The soft cushion of his hair against her cheek made her smile, remembering some of what Donal’s mother had taught them as children. “Mountain gorilla.”
A soft grunt of sound rolled through his massive body and into her ear.
It seemed silly, even though her entire situation seemed like the best and worst kind of hallucination, but she knew that the sound was a gentle one.
“It’s really you in there, isn’t it?” She had spoken without thinking, and as his head turned in her direction, Tamsin was stunned at the delicate shift in his eyes. Instead of the dark eyes that she had seen a few moments before, she saw the whites surrounding the irises of Donal’s eyes.
He was there. Inside the gorilla somehow.
“But that’s not right,” she spoke aloud in a soft tone as she gently rubbed her cheek against his shoulder and felt the soft hair pillow her head. “You’re not inside like a shell. Or maybe it’s like a suit.” She squeezed her eyes shut, struggling to make real sense out of her life and failing miserably. Opening her eyes again she saw Donal’s eyes dissolve into the dark irises and sclera of the gorilla again. “It’s real then,” she could hear the marvel in her voice. “You shift into… into this.”
Tamsin wanted to laugh again, but not as a way to stave off her fear, but as a kind of celebration. The stories.
“Those stories are true.” She felt her face flush with heat. “When they called your great-grandfather an ape-man they didn’t realize what they were talking about, did they?”
The gorilla leaned down, his broad brow shielding her eyes from the tree canopy above their heads.
“When the people said that he led the apes, they just didn’t understand what they were saying. They probably didn’t even understand what was really happening.” She continued to talk, working through the ideas in her head, and it wasn’t until she felt him release her fingers that she felt that aching loneliness again. “Wait.”
And this time she took his hand in both of hers, marveling at the difference in size.
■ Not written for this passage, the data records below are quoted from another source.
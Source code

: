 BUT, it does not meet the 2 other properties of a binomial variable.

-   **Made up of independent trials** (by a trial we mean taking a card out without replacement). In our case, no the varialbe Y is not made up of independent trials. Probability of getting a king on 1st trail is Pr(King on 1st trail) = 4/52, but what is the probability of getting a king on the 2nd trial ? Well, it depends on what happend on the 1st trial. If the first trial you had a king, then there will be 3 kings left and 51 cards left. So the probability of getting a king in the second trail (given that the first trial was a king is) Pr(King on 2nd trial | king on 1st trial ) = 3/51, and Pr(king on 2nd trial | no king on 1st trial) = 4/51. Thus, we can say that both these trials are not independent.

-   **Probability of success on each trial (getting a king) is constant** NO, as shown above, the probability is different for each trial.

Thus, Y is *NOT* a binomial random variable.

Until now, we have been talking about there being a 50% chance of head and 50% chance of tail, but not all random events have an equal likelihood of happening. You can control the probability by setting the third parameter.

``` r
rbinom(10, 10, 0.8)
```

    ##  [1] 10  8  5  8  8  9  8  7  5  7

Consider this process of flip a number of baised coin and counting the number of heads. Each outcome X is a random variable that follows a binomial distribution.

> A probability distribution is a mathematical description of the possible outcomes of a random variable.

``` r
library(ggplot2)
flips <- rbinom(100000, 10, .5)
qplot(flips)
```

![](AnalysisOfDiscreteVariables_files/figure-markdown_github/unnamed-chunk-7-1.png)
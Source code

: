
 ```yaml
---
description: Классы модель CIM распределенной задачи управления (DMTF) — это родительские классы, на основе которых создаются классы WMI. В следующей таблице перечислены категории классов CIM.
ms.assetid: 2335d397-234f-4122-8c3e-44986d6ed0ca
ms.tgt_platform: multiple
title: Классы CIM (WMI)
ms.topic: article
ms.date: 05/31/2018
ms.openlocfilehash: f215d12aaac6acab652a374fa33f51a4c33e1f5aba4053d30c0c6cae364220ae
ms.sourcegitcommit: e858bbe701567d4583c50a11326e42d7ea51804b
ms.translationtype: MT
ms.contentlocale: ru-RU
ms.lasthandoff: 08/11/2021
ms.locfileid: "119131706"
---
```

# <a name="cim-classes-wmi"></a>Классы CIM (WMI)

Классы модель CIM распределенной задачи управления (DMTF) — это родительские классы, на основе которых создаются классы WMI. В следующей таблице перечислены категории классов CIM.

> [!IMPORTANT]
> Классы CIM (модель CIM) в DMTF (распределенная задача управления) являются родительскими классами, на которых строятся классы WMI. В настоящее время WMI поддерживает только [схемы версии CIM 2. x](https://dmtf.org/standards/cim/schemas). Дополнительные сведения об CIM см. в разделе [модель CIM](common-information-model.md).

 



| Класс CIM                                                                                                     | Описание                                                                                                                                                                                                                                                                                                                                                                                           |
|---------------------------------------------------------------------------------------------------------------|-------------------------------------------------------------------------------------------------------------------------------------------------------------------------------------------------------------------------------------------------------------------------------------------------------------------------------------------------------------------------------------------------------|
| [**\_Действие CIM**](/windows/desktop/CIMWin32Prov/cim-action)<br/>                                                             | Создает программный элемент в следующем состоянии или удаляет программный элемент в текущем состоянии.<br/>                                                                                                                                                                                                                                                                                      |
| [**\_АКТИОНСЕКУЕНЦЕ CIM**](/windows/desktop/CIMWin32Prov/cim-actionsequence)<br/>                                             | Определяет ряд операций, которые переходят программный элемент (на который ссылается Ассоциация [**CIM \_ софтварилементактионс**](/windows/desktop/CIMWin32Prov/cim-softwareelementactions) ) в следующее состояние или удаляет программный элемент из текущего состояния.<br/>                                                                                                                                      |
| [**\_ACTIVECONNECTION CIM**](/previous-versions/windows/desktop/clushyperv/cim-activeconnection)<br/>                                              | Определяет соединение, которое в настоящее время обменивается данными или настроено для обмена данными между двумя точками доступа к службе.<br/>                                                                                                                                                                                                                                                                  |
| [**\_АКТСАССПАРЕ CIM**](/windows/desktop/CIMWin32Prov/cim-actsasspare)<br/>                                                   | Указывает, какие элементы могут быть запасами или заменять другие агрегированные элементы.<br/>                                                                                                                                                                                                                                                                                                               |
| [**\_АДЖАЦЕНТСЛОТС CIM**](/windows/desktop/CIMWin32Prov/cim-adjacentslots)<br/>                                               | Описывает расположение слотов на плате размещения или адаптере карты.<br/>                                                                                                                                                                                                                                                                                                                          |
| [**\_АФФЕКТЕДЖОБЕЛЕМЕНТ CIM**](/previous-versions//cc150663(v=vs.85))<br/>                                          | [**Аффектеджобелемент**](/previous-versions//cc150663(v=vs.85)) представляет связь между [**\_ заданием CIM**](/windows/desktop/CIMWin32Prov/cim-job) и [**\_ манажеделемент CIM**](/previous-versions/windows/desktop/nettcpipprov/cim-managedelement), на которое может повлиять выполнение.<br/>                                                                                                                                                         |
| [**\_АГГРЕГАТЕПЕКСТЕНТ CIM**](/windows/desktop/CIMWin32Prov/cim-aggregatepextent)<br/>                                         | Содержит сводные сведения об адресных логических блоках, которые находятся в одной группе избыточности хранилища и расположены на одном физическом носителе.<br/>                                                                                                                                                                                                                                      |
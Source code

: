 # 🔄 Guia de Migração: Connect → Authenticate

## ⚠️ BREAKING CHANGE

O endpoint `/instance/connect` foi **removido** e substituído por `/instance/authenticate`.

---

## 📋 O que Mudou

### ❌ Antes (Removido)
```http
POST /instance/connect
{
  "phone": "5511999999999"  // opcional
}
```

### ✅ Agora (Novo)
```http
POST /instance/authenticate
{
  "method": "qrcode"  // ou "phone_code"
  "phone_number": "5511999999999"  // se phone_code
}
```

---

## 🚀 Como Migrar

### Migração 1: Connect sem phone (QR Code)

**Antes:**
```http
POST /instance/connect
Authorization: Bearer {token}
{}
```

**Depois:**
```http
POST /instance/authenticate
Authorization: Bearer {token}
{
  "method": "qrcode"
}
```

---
“I can’t believe you never told me.”
* * *
He knew he’d pay for it later, but Donal shifted back into his human form, paying close attention to the woman he held momentarily in his arms. As he watched her, he knew the very moment that she realized what was happening. The way she fluttered her fingers over the back of his hand and trailed her touch up his arm and then across his chest made his whole body come alive.
The last time Tamsin had set her hands on his chest he’d spent the night deep inside of her body and his mind wasn’t the only part of him that remembered.
Donal knew that she wouldn’t be immune to his touch, nor would she be able to ignore the heavy press of his body against hers.
“I didn’t tell you,” his voice whispered against her cheek, “because I didn’t know what was happening.”
Even though he’d thought it through in his own head over and over again, Donal had never admitted any of this out loud, but he knew that she needed to hear the words as much as he needed to tell her what had been going through his mind.
He’d missed talking to her about so many things. It wasn’t until he had set foot on this continent just how much he’d relied on her to help him figure out solutions to his problems. And how much peace she brought to his soul.
He’d fought so hard to hold onto the humanity in his soul when he’d been well and truly on his own, struggling with his own identity.
“I thought-”
Tamsin’s fingers traced three shivering lines across his middle, and he felt his muscles bunch and clench at the searing sensation of her touch.
“I thought I was dying.”
At his admission, her fingernails scraped at his skin. It had been a surprise for her to hear it, but it had also hurt and Tamsin had been hurt by him before. All Donal could do was try to get her to understand why he’d done it.
“I had been to doctors, too many doctors, and all of them told me the same things. I was hearing things, seeing things, and they wanted to put me on anti-psychotic drugs. Maybe if I had listened, if I had taken the drugs, maybe I would have stayed home… with you.”
He heard her soft sigh of protest and continued.